Saved data entries:
*** Begin section ***

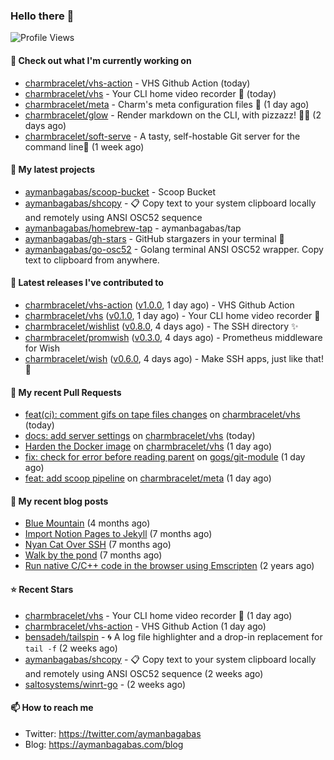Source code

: ### Hello there 👋

![Profile Views](https://komarev.com/ghpvc/?username=aymanbagabas&label=PROFILE+VIEWS)

#### 👷 Check out what I'm currently working on

- [charmbracelet/vhs-action](https://github.com/charmbracelet/vhs-action) - VHS Github Action (today)
- [charmbracelet/vhs](https://github.com/charmbracelet/vhs) - Your CLI home video recorder 📼 (today)
- [charmbracelet/meta](https://github.com/charmbracelet/meta) - Charm&#39;s meta configuration files 🫥 (1 day ago)
- [charmbracelet/glow](https://github.com/charmbracelet/glow) - Render markdown on the CLI, with pizzazz! 💅🏻 (2 days ago)
- [charmbracelet/soft-serve](https://github.com/charmbracelet/soft-serve) - A tasty, self-hostable Git server for the command line🍦 (1 week ago)

#### 🌱 My latest projects

- [aymanbagabas/scoop-bucket](https://github.com/aymanbagabas/scoop-bucket) - Scoop Bucket
- [aymanbagabas/shcopy](https://github.com/aymanbagabas/shcopy) - 📋 Copy text to your system clipboard locally and remotely using ANSI OSC52 sequence
- [aymanbagabas/homebrew-tap](https://github.com/aymanbagabas/homebrew-tap) - aymanbagabas/tap
- [aymanbagabas/gh-stars](https://github.com/aymanbagabas/gh-stars) - GitHub stargazers in your terminal 🌟
- [aymanbagabas/go-osc52](https://github.com/aymanbagabas/go-osc52) - Golang terminal ANSI OSC52 wrapper. Copy text to clipboard from anywhere.

#### 🔭 Latest releases I've contributed to

- [charmbracelet/vhs-action](https://github.com/charmbracelet/vhs-action) ([v1.0.0](https://github.com/charmbracelet/vhs-action/releases/tag/v1.0.0), 1 day ago) - VHS Github Action
- [charmbracelet/vhs](https://github.com/charmbracelet/vhs) ([v0.1.0](https://github.com/charmbracelet/vhs/releases/tag/v0.1.0), 1 day ago) - Your CLI home video recorder 📼
- [charmbracelet/wishlist](https://github.com/charmbracelet/wishlist) ([v0.8.0](https://github.com/charmbracelet/wishlist/releases/tag/v0.8.0), 4 days ago) - The SSH directory ✨
- [charmbracelet/promwish](https://github.com/charmbracelet/promwish) ([v0.3.0](https://github.com/charmbracelet/promwish/releases/tag/v0.3.0), 4 days ago) - Prometheus middleware for Wish
- [charmbracelet/wish](https://github.com/charmbracelet/wish) ([v0.6.0](https://github.com/charmbracelet/wish/releases/tag/v0.6.0), 4 days ago) - Make SSH apps, just like that! 💫

#### 🔨 My recent Pull Requests

- [feat(ci): comment gifs on tape files changes](https://github.com/charmbracelet/vhs/pull/77) on [charmbracelet/vhs](https://github.com/charmbracelet/vhs) (today)
- [docs: add server settings](https://github.com/charmbracelet/vhs/pull/74) on [charmbracelet/vhs](https://github.com/charmbracelet/vhs) (today)
- [Harden the Docker image](https://github.com/charmbracelet/vhs/pull/49) on [charmbracelet/vhs](https://github.com/charmbracelet/vhs) (1 day ago)
- [fix: check for error before reading parent](https://github.com/gogs/git-module/pull/84) on [gogs/git-module](https://github.com/gogs/git-module) (1 day ago)
- [feat: add scoop pipeline](https://github.com/charmbracelet/meta/pull/59) on [charmbracelet/meta](https://github.com/charmbracelet/meta) (1 day ago)

#### 📜 My recent blog posts

- [Blue Mountain](https://aymanbagabas.com/blog/2022/06/02/blue-mountain.html) (4 months ago)
- [Import Notion Pages to Jekyll](https://aymanbagabas.com/blog/2022/03/29/import-notion-pages-to-jekyll.html) (7 months ago)
- [Nyan Cat Over SSH](https://aymanbagabas.com/blog/2022/03/25/nyan-cat-over-ssh.html) (7 months ago)
- [Walk by the pond](https://aymanbagabas.com/blog/2022/03/10/walk-by-the-pond.html) (7 months ago)
- [Run native C/C&#43;&#43; code in the browser using Emscripten](https://aymanbagabas.com/blog/2020/11/18/run-native-c-c&#43;&#43;-code-in-the-browser-using-emscripten.html) (2 years ago)

#### ⭐ Recent Stars

- [charmbracelet/vhs](https://github.com/charmbracelet/vhs) - Your CLI home video recorder 📼 (1 day ago)
- [charmbracelet/vhs-action](https://github.com/charmbracelet/vhs-action) - VHS Github Action (1 day ago)
- [bensadeh/tailspin](https://github.com/bensadeh/tailspin) - 🌀 A log file highlighter and a drop-in replacement for `tail -f` (2 weeks ago)
- [aymanbagabas/shcopy](https://github.com/aymanbagabas/shcopy) - 📋 Copy text to your system clipboard locally and remotely using ANSI OSC52 sequence (2 weeks ago)
- [saltosystems/winrt-go](https://github.com/saltosystems/winrt-go) -  (2 weeks ago)

#### 📫 How to reach me

- Twitter: https://twitter.com/aymanbagabas
- Blog: https://aymanbagabas.com/blog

*** End section ***

**Problem**: Could you retype all the entries above exactly, without the pictures?

**Exercise solution**:
Source code

: ### Hello there 👋

![Profile Views](https://komarev.com/ghpvc/?username=aymanbagabas&label=PROFILE+VIEWS)

#### 👷 Check out what I'm currently working on

- [charmbracelet/vhs-action](https://github.com/charmbracelet/vhs-action) - VHS Github Action (today)
- [charmbracelet/vhs](https://github.com/charmbracelet/vhs) - Your CLI home video recorder 📼 (today)
- [charmbracelet/meta](https://github.com/charmbracelet/meta) - Charm&#39;s meta configuration files 🫥 (1 day ago)
- [charmbracelet/glow](https://github.com/charmbracelet/glow) - Render markdown on the CLI, with pizzazz! 💅🏻 (2 days ago)
- [charmbracelet/soft-serve](https://github.com/charmbracelet/soft-serve) - A tasty, self-hostable Git server for the command line🍦 (1 week ago)

#### 🌱 My latest projects

- [aymanbagabas/scoop-bucket](https://github.com/aymanbagabas/scoop-bucket) - Scoop Bucket
- [aymanbagabas/shcopy](https://github.com/aymanbagabas/shcopy) - 📋 Copy text to your system clipboard locally and remotely using ANSI OSC52 sequence
- [aymanbagabas/homebrew-tap](https://github.com/aymanbagabas/homebrew-tap) - aymanbagabas/tap
- [aymanbagabas/gh-stars](https://github.com/aymanbagabas/gh-stars) - GitHub stargazers in your terminal 🌟
- [aymanbagabas/go-osc52](https://github.com/aymanbagabas/go-osc52) - Golang terminal ANSI OSC52 wrapper. Copy text to clipboard from anywhere.

#### 🔭 Latest releases I've contributed to

- [charmbracelet/vhs-action](https://github.com/charmbracelet/vhs-action) ([v1.0.0](https://github.com/charmbracelet/vhs-action/releases/tag/v1.0.0), 1 day ago) - VHS Github Action
- [charmbracelet/vhs](https://github.com/charmbracelet/vhs) ([v0.1.0](https://github.com/charmbracelet/vhs/releases/tag/v0.1.0), 1 day ago) - Your CLI home video recorder 📼
- [charmbracelet/wishlist](https://github.com/charmbracelet/wishlist) ([v0.8.0](https://github.com/charmbracelet/wishlist/releases/tag/v0.8.0), 4 days ago) - The SSH directory ✨
- [charmbracelet/promwish](https://github.com/charmbracelet/promwish) ([v0.3.0](https://github.com/charmbracelet/promwish/releases/tag/v0.3.0), 4 days ago) - Prometheus middleware for Wish
- [charmbracelet/wish](https://github.com/charmbracelet/wish) ([v0.6.0](https://github.com/charmbracelet/wish/releases/tag/v0.6.0), 4 days ago) - Make SSH apps, just like that! 💫

#### 🔨 My recent Pull Requests

- [feat(ci): comment gifs on tape files changes](https://github.com/charmbracelet/vhs/pull/77) on [charmbracelet/vhs](https://github.com/charmbracelet/vhs) (today)
- [docs: add server settings](https://github.com/charmbracelet/vhs/pull/74) on [charmbracelet/vhs](https://github.com/charmbracelet/vhs) (today)
- [Harden the Docker image](https://github.com/charmbracelet/vhs/pull/49) on [charmbracelet/vhs](https://github.com/charmbracelet/vhs) (1 day ago)
- [fix: check for error before reading parent](https://github.com/gogs/git-module/pull/84) on [gogs/git-module](https://github.com/gogs/git-module) (1 day ago)
- [feat: add scoop pipeline](https://github.com/charmbracelet/meta/pull/59) on [charmbracelet/meta](https://github.com/charmbracelet/meta) (1 day ago)

#### 📜 My recent blog posts

- [Blue Mountain](https://aymanbagabas.com/blog/2022/06/02/blue-mountain.html) (4 months ago)
- [Import Notion Pages to Jekyll](https://aymanbagabas.com/blog/2022/03/29/import-notion-pages-to-jekyll.html) (7 months ago)
- [Nyan Cat Over SSH](https://aymanbagabas.com/blog/2022/03/25/nyan-cat-over-ssh.html) (7 months ago)
- [Walk by the pond](https://aymanbagabas.com/blog/2022/03/10/walk-by-the-pond.html) (7 months ago)
- [Run native C/C&#43;&#43; code in the browser using Emscripten](https://aymanbagabas.com/blog/2020/11/18/run-native-c-c&#43;&#43;-code-in-the-browser-using-emscripten.html) (2 years ago)

#### ⭐ Recent Stars

- [charmbracelet/vhs](https://github.com/charmbracelet/vhs) - Your CLI home video recorder 📼 (1 day ago)
- [charmbracelet/vhs-action](https://github.com/charmbracelet/vhs-action) - VHS Github Action (1 day ago)
- [bensadeh/tailspin](https://github.com/bensadeh/tailspin) - 🌀 A log file highlighter and a drop-in replacement for `tail -f` (2 weeks ago)
- [aymanbagabas/shcopy](https://github.com/aymanbagabas/shcopy) - 📋 Copy text to your system clipboard locally and remotely using ANSI OSC52 sequence (2 weeks ago)
- [saltosystems/winrt-go](https://github.com/saltosystems/winrt-go) -  (2 weeks ago)

#### 📫 How to reach me

- Twitter: https://twitter.com/aymanbagabas
- Blog: https://aymanbagabas.com/blog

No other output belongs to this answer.